Виновником случившегося оказался племянник Сервия Туллия, Тарквиний Младший. Он был не только амбициозным, но и дурным человеком; его испорченность вскоре привела к тому, что он завел роман с женой младшего брата Туллией — которая тоже оказалась нехорошим человеком. «В зле заключена магнетическая сила, — замечает Ливий, — подобное стремится к подобному». Сам Тарквиний Младший тоже был женат, но, не давая событиям идти своим путем, любовники замыслили убить обоих своих супругов, а затем пожениться.
«С этого дня, — пишет Ливий, — Сервий, теперь старик, жил в атмосфере нарастающей опасности». Туллию, предшественницу леди Макбет, переполняло желание, чтобы ее новый муж стал царем, и «вскоре оказалось, что одно преступление неизбежно ведет к другому… она не давала своему мужу отдыха ни днем, ни ночью…» «Я не хочу рядом мужчину, который удовлетворен лишь тем, что он мой муж, — твердила она ему, — я хочу рядом мужчину, который стоит короны!»
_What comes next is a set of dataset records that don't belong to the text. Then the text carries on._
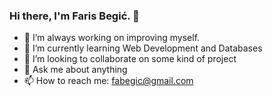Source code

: ### Hi there, I'm Faris Begić. 👋

- 🔭 I’m always working on improving myself.
- 🌱 I’m currently learning Web Development and Databases
- 👯 I’m looking to collaborate on some kind of project
- 💬 Ask me about anything
- 📫 How to reach me: fabegic@gmail.com

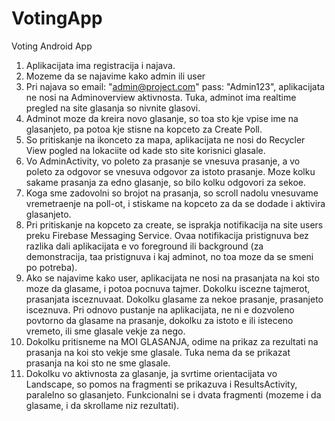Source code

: # VotingApp
Voting Android App


1. Aplikacijata ima registracija i najava.
2. Mozeme da se najavime kako admin ili user
3. Pri najava so email: "admin@project.com" pass: "Admin123", aplikacijata ne nosi na Adminoverview aktivnosta. Tuka, adminot ima realtime pregled na site glasanja
so nivnite glasovi.
4. Adminot moze da kreira novo glasanje, so toa sto kje vpise ime na glasanjeto, pa potoa kje stisne na kopceto za Create Poll.
5. So pritiskanje na ikonceto za mapa, aplikacijata ne nosi do Recycler View pogled na lokaciite od kade sto site korisnici glasale.
6. Vo AdminActivity, vo poleto za prasanje se vnesuva prasanje, a vo poleto za odgovor se vnesuva odgovor za istoto prasanje. Moze kolku sakame prasanja za edno glasanje,
so bilo kolku odgovori za sekoe.
7. Koga sme zadovolni so brojot na prasanja, so scroll nadolu vnesuvame vremetraenje na poll-ot, i stiskame na kopceto za da se dodade i aktivira glasanjeto.
8. Pri pritiskanje na kopceto za create, se isprakja notifikacija na site users preku Firebase Messaging Service. Ovaa notifikacija pristignuva bez razlika
dali aplikacijata e vo foreground ili background (za demonstracija, taa pristignuva i kaj adminot, no toa moze da se smeni po potreba).
9. Ako se najavime kako user, aplikacijata ne nosi na prasanjata na koi sto moze da glasame, i potoa pocnuva tajmer. Dokolku iscezne tajmerot, prasanjata isceznuvaat.
Dokolku glasame za nekoe prasanje, prasanjeto isceznuva. Pri odnovo pustanje na aplikacijata, ne ni e dozvoleno povtorno da glasame na prasanje, dokolku
za istoto e ili isteceno vremeto, ili sme glasale vekje za nego.
10. Dokolku pritisneme na MOI GLASANJA, odime na prikaz za rezultati na prasanja na koi sto vekje sme glasale. Tuka nema da se prikazat prasanja na koi sto ne sme glasale.
11. Dokolku vo aktivnosta za glasanje, ja svrtime orientacijata vo Landscape, so pomos na fragmenti se prikazuva i ResultsActivity, paralelno so glasanjeto.
Funkcionalni se i dvata fragmenti (mozeme i da glasame, i da skrollame niz rezultati).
Толкаемый к действию, Тарквиний Младший проник в тронный зал, когда Сервия Туллия там не было, уселся на трон и объявил себя царем. Сервий, услышав о таком вторжении, вбежал в тронный зал, чтобы встать лицом к лицу с узурпатором, но Тарквиний, который «зашел слишком далеко, чтобы отступать», собственными руками вышвырнул старого царя на улицу, где нанятые им убийцы прикончили старика. «Со смертью Сервия, — пишет Ливий, — царство пришло к кониу; никогда больше не было римского царя, правящего человечно и справедливо».‹809›
Тарквиний Младший, захвативший теперь трон, быстро заработал себе прозвище: «Тарквиний Гордый». Он создал специальную охрану, чтобы силой держать римлян в послушании; он казнил преданных Сервию сторонников; он обвинял невинных людей в наказуемых смертной казнью преступлениях, чтобы конфисковать их деньги.
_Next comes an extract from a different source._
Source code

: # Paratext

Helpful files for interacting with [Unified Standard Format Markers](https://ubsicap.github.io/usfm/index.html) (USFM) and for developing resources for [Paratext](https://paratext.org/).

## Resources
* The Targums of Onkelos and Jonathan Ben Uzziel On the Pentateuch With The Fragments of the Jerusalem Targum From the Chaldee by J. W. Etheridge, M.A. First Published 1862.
«Он силой узурпировал трон, для которого у него не было никакого титула, — сообщает нам Ливий. — Люди не выбирали его, Сенат не санкционировал его восшествие. Без надежды на любовь своих подданных он мог править только при помощи страха… Он наказывал смертью, ссылкой или конфискацией имущества людей, которых начинал подозревать в заговоре или просто невзлюбил; он нарушил сложившуюся традицию совета с Сенатом по всем общественным делам; он заключал и расторгал договоры и союзы с кем хотел, не считаясь ни с народом, ни с Сенатом».